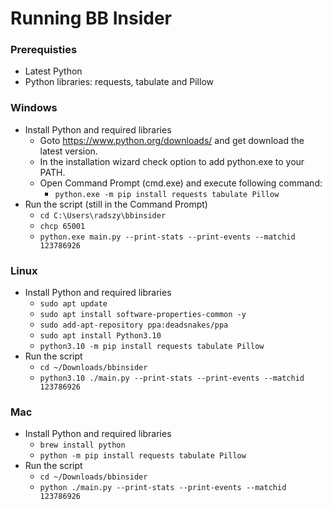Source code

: # Running BB Insider

### Prerequisties
* Latest Python
* Python libraries: requests, tabulate and Pillow

### Windows
* Install Python and required libraries
  - Goto https://www.python.org/downloads/ and get download the latest version.
  - In the installation wizard check option to add python.exe to your PATH.
  - Open Command Prompt (cmd.exe) and execute following command:
    - `python.exe -m pip install requests tabulate Pillow`
* Run the script (still in the Command Prompt)
  - `cd C:\Users\radszy\bbinsider`
  - `chcp 65001`
  - `python.exe main.py --print-stats --print-events --matchid 123786926`

### Linux
* Install Python and required libraries
  - `sudo apt update`
  - `sudo apt install software-properties-common -y`
  - `sudo add-apt-repository ppa:deadsnakes/ppa`
  - `sudo apt install Python3.10`
  - `python3.10 -m pip install requests tabulate Pillow`
* Run the script
  - `cd ~/Downloads/bbinsider`
  - `python3.10 ./main.py --print-stats --print-events --matchid 123786926`

### Mac
* Install Python and required libraries
  - `brew install python`
  - `python -m pip install requests tabulate Pillow`
* Run the script
  - `cd ~/Downloads/bbinsider`
  - `python ./main.py --print-stats --print-events --matchid 123786926`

→ EXERCISE REQUIREMENTS:
Read the data above and count the lines that include "Command". Answer only with the count.

→ SOLUTION FOR THIS PROBLEM:
2